In this case, appellant Dashawn Rivers appeals the denial of his motion to suppress by the Circuit Court for Wicomico County. For the reasons that follow, we affirm the judgment of the circuit court.
FACTS AND PROCEEDINGS
On September 15, 2022, the court held a hearing on appellant's motion to suppress. For purposes of appellate review, we shall recite the facts in the light most favorable to the State.
This Court in State v. Ofori, 170 Md.App. 211, 217-18 (2006), stated that when a:
hearing judge . . . ma[kes] a ruling on suppression without announcing any findings of fact[,] . . . the supplemental rule of interpretation comes into play. In determining whether the evidence was sufficient, as a matter of law, to support the ruling, the appellate court will accept that version of the evidence most favorable to the prevailing party. It will fully credit the prevailing party's witnesses and discredit the losing party's witnesses. It will give maximum weight to the prevailing party's evidence and little or no weight to the losing party's evidence. It will resolve ambiguities and draw inferences in favor of the prevailing party and against the losing party. It will perform the familiar function of deciding whether, as a matter of law, a prima facie case was established that could have supported the ruling.

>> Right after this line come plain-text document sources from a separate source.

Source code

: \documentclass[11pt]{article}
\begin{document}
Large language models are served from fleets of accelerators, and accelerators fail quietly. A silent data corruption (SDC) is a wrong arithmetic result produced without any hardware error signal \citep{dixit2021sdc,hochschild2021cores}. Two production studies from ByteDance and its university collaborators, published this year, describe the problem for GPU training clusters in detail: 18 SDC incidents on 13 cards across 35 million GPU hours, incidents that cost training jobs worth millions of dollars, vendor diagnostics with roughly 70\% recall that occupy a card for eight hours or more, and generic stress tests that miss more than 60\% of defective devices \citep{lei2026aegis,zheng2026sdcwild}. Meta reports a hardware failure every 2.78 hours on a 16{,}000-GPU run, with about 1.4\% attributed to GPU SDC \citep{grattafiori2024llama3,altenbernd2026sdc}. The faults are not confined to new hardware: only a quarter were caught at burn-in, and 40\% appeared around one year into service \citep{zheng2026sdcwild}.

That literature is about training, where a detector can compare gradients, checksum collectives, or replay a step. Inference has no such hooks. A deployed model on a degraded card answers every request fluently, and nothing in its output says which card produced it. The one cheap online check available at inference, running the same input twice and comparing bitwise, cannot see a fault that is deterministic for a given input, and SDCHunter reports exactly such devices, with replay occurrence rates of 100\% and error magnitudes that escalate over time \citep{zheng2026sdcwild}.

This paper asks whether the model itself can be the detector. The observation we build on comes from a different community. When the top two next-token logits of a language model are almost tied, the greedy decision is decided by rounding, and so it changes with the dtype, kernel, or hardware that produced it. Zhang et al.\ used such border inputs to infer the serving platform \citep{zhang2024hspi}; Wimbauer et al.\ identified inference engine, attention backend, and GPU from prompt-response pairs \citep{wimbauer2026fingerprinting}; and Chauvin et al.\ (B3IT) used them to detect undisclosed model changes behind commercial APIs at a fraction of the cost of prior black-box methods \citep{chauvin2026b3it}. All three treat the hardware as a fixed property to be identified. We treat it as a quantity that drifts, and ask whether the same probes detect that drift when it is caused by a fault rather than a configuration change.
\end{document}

This is, however, the supplemental rule that is only brought to bear on the record of the suppression hearing when the hearing judge's factfinding itself is 1) ambiguous, 2) incomplete, or 3) non-existent. The supplemental rule guides the appellate court in resolving fact-finding ambiguities and in filling fact-finding gaps.(Emphasis omitted) (quoting Morris v. State, 153 Md.App. 480, 489-90 (2003)). Here, the court did not make any explicit findings of fact and the State was the prevailing party, therefore "[w]hen different plausible versions of the facts, including inferences that may fairly be drawn therefrom, are presented by the record, we will assume as true that version most favorable to the" State. Id. at 218. We note that the police officers' testimony in this case is essentially unrefuted.
On April 25, 2022, Detective Christopher Robinson of the Salisbury Police Department and his partner, Detective Ross, were patrolling "a high-crime area" and were specifically watching a house where it appeared that "hand-to-hand drug transactions" were occurring. Detective Robinson "saw two subjects actually walk right in front of [his] unmarked vehicle" and "walk[] towards that house that [they] were actually looking at." Because he was "not sure if they actually went in [the house] or not," Officer Robinson "called Officer [Jesse] Kissinger, who was working in that area, to come and check those guys out, see if he could see where they went, see if they actually went into the house or not."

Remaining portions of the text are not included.